Exercise goal: A verbatim copy of the listing is the expected output.

BEGIN

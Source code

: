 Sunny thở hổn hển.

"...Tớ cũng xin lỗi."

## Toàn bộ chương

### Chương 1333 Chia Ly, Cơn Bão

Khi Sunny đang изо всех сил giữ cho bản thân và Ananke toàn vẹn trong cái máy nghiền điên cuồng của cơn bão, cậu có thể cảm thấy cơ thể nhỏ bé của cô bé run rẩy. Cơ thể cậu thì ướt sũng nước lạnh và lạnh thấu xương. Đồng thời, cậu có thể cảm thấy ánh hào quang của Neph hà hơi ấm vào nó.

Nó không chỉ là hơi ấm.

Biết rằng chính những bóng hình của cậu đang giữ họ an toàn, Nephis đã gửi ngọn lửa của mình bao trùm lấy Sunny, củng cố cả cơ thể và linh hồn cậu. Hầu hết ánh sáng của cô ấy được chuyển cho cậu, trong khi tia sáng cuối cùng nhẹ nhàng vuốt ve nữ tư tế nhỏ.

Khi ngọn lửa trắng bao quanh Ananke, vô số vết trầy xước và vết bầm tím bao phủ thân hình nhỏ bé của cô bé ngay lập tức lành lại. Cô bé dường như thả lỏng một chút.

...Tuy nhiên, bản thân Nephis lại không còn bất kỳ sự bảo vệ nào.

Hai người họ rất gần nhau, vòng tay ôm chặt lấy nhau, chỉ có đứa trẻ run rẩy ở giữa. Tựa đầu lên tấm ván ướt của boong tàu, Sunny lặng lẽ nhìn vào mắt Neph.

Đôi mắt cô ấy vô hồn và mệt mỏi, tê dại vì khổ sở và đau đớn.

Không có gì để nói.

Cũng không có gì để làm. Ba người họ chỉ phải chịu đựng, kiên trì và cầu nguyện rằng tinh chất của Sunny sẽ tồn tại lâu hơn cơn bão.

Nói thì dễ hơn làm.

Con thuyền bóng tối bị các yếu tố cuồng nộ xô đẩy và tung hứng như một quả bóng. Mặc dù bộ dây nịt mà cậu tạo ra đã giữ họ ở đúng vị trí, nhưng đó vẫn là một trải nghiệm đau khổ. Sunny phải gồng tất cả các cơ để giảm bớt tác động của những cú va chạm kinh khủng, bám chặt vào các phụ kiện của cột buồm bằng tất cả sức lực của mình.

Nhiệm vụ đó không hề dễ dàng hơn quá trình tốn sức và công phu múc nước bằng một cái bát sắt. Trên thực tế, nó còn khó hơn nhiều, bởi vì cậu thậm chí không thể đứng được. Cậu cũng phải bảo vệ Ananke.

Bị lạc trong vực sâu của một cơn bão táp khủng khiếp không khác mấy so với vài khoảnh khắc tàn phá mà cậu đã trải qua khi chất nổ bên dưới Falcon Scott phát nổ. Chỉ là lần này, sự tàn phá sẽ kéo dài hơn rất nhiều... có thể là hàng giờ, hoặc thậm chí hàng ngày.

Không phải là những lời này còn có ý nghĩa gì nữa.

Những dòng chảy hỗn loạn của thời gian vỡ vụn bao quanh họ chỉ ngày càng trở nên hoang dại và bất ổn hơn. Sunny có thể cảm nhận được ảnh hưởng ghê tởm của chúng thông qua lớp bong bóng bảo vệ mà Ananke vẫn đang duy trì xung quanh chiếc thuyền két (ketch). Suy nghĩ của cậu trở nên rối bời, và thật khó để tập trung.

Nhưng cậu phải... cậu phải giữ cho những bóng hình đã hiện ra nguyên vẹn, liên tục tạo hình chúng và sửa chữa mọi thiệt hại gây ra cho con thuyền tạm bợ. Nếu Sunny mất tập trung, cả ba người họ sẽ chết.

END

Exercise output:
Source code

: Sunny thở hổn hển.

"...Tớ cũng xin lỗi."

## Toàn bộ chương

### Chương 1333 Chia Ly, Cơn Bão

Khi Sunny đang изо всех сил giữ cho bản thân và Ananke toàn vẹn trong cái máy nghiền điên cuồng của cơn bão, cậu có thể cảm thấy cơ thể nhỏ bé của cô bé run rẩy. Cơ thể cậu thì ướt sũng nước lạnh và lạnh thấu xương. Đồng thời, cậu có thể cảm thấy ánh hào quang của Neph hà hơi ấm vào nó.

Nó không chỉ là hơi ấm.

Biết rằng chính những bóng hình của cậu đang giữ họ an toàn, Nephis đã gửi ngọn lửa của mình bao trùm lấy Sunny, củng cố cả cơ thể và linh hồn cậu. Hầu hết ánh sáng của cô ấy được chuyển cho cậu, trong khi tia sáng cuối cùng nhẹ nhàng vuốt ve nữ tư tế nhỏ.

Khi ngọn lửa trắng bao quanh Ananke, vô số vết trầy xước và vết bầm tím bao phủ thân hình nhỏ bé của cô bé ngay lập tức lành lại. Cô bé dường như thả lỏng một chút.

...Tuy nhiên, bản thân Nephis lại không còn bất kỳ sự bảo vệ nào.

Hai người họ rất gần nhau, vòng tay ôm chặt lấy nhau, chỉ có đứa trẻ run rẩy ở giữa. Tựa đầu lên tấm ván ướt của boong tàu, Sunny lặng lẽ nhìn vào mắt Neph.

Đôi mắt cô ấy vô hồn và mệt mỏi, tê dại vì khổ sở và đau đớn.

Không có gì để nói.

Cũng không có gì để làm. Ba người họ chỉ phải chịu đựng, kiên trì và cầu nguyện rằng tinh chất của Sunny sẽ tồn tại lâu hơn cơn bão.

Nói thì dễ hơn làm.

Con thuyền bóng tối bị các yếu tố cuồng nộ xô đẩy và tung hứng như một quả bóng. Mặc dù bộ dây nịt mà cậu tạo ra đã giữ họ ở đúng vị trí, nhưng đó vẫn là một trải nghiệm đau khổ. Sunny phải gồng tất cả các cơ để giảm bớt tác động của những cú va chạm kinh khủng, bám chặt vào các phụ kiện của cột buồm bằng tất cả sức lực của mình.

Nhiệm vụ đó không hề dễ dàng hơn quá trình tốn sức và công phu múc nước bằng một cái bát sắt. Trên thực tế, nó còn khó hơn nhiều, bởi vì cậu thậm chí không thể đứng được. Cậu cũng phải bảo vệ Ananke.

Bị lạc trong vực sâu của một cơn bão táp khủng khiếp không khác mấy so với vài khoảnh khắc tàn phá mà cậu đã trải qua khi chất nổ bên dưới Falcon Scott phát nổ. Chỉ là lần này, sự tàn phá sẽ kéo dài hơn rất nhiều... có thể là hàng giờ, hoặc thậm chí hàng ngày.

Không phải là những lời này còn có ý nghĩa gì nữa.

Những dòng chảy hỗn loạn của thời gian vỡ vụn bao quanh họ chỉ ngày càng trở nên hoang dại và bất ổn hơn. Sunny có thể cảm nhận được ảnh hưởng ghê tởm của chúng thông qua lớp bong bóng bảo vệ mà Ananke vẫn đang duy trì xung quanh chiếc thuyền két (ketch). Suy nghĩ của cậu trở nên rối bời, và thật khó để tập trung.

Nhưng cậu phải... cậu phải giữ cho những bóng hình đã hiện ra nguyên vẹn, liên tục tạo hình chúng và sửa chữa mọi thiệt hại gây ra cho con thuyền tạm bợ. Nếu Sunny mất tập trung, cả ba người họ sẽ chết.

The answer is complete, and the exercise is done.